December 20, 2023 at 11:33PM
NASA’s Inspector General praises the agency’s privacy program but identifies areas for improvement. The audit highlights a need for enhanced protection of personal information, including the implementation of data loss protection in Microsoft 365. It also raises concerns about unclear breach response procedures and incomplete privacy reporting. NASA agrees to address the recommendations, with a focus on improving role-based privacy training.
Based on the meeting notes, the key takeaways are:
– NASA has a comprehensive privacy program in place but needs improvements in protecting individuals’ personal information.
– One of the specific improvements required is the implementation of data loss protection (DLP) in Microsoft 365.
– NASA lacks consistent data to track and monitor PII leaks and needs to establish clearer roles and responsibilities for the operation and maintenance of the DLP tool.

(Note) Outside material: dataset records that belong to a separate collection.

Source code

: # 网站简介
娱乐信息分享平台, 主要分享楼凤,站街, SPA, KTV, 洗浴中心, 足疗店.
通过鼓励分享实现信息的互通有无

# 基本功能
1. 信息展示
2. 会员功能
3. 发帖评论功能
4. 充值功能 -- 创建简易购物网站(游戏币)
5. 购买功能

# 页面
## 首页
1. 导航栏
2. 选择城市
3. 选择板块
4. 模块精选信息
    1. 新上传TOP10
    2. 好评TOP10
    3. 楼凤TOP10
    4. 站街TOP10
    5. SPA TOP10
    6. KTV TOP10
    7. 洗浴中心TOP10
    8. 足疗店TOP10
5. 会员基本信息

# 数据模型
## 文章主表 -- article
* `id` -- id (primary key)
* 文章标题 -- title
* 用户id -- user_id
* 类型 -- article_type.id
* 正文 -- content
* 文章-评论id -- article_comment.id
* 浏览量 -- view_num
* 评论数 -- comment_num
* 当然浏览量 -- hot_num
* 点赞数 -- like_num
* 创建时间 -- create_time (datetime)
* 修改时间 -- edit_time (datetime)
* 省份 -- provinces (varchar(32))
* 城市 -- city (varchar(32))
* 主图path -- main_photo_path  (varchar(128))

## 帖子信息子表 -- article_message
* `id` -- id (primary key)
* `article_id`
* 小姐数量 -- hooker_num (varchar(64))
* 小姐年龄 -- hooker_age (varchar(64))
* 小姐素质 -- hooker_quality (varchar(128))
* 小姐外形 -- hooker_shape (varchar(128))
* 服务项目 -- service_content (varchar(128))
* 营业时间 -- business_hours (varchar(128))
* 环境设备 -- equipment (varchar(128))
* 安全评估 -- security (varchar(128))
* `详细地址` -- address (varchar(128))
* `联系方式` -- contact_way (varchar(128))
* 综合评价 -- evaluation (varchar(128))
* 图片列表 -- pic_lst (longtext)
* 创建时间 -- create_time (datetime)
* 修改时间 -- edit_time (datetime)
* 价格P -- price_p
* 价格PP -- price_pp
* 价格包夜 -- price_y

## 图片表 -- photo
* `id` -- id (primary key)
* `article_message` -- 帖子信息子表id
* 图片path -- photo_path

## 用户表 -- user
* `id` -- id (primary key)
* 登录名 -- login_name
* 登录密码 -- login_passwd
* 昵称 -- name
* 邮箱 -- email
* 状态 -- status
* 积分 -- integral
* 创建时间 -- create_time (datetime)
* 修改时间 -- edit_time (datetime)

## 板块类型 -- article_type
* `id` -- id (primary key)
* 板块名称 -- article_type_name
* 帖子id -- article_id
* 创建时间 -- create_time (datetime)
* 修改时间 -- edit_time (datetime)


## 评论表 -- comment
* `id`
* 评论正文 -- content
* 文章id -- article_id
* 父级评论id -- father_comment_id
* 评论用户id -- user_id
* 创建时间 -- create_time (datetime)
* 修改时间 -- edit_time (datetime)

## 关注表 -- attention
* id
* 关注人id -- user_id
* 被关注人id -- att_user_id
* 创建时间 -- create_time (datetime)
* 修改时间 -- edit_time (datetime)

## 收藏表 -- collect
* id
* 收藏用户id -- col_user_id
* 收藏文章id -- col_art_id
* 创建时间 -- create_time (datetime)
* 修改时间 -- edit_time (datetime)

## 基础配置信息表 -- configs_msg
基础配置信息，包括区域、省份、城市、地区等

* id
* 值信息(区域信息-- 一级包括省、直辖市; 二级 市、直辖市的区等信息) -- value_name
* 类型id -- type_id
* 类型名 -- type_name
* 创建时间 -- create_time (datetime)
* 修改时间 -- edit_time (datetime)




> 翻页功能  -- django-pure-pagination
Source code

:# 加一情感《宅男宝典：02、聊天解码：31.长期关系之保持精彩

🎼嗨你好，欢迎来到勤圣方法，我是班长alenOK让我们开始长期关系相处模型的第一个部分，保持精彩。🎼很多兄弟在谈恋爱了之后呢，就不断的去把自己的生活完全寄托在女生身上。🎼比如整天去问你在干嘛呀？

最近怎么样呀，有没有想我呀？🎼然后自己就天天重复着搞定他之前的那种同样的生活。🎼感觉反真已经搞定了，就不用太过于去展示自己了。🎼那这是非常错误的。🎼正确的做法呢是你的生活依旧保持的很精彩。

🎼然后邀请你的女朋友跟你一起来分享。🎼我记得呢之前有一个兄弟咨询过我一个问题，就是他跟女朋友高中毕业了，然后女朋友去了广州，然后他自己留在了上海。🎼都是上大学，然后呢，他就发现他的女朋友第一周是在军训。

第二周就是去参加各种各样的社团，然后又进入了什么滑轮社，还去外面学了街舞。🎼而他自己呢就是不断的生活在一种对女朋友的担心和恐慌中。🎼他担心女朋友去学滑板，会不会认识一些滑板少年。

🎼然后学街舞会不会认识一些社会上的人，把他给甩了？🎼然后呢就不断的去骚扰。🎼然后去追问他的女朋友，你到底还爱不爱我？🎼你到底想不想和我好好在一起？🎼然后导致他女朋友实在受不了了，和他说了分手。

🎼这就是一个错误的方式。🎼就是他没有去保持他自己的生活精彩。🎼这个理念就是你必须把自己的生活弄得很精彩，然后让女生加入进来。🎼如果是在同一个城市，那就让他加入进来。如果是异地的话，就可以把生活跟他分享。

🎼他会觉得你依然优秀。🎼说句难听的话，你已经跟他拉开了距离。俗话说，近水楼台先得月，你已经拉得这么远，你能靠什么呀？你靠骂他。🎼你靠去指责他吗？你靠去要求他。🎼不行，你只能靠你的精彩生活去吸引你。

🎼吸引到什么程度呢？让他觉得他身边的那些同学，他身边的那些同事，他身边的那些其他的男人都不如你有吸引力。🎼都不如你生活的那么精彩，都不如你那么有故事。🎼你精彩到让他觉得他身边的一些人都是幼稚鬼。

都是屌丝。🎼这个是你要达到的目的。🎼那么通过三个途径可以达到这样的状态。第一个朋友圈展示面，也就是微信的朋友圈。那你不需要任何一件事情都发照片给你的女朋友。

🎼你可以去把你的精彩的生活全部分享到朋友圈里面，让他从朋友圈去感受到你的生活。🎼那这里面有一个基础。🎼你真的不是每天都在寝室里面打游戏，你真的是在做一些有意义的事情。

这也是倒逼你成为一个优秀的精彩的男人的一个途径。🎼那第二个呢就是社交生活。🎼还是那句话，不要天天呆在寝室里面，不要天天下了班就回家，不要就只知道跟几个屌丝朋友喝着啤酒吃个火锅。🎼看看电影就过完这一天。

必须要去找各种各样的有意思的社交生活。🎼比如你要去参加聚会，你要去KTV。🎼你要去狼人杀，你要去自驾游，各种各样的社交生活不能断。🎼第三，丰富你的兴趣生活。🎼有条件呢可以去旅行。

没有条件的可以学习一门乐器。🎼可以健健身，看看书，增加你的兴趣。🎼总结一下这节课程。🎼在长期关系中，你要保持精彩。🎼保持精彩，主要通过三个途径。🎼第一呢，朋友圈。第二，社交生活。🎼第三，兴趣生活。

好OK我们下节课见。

– There are issues with NASA’s process for responding to breaches, including unclear documentation and insufficient training for the Breach Response Team (BRT) members.
– The space agency also needs to address the lack of required privacy role-based training for individuals assigned security and privacy roles.
– NASA has agreed to implement all recommendations but needs to revisit the plan for specific security and privacy roles to take privacy role-based training.
Let me know if you need any further details or information from the meeting notes.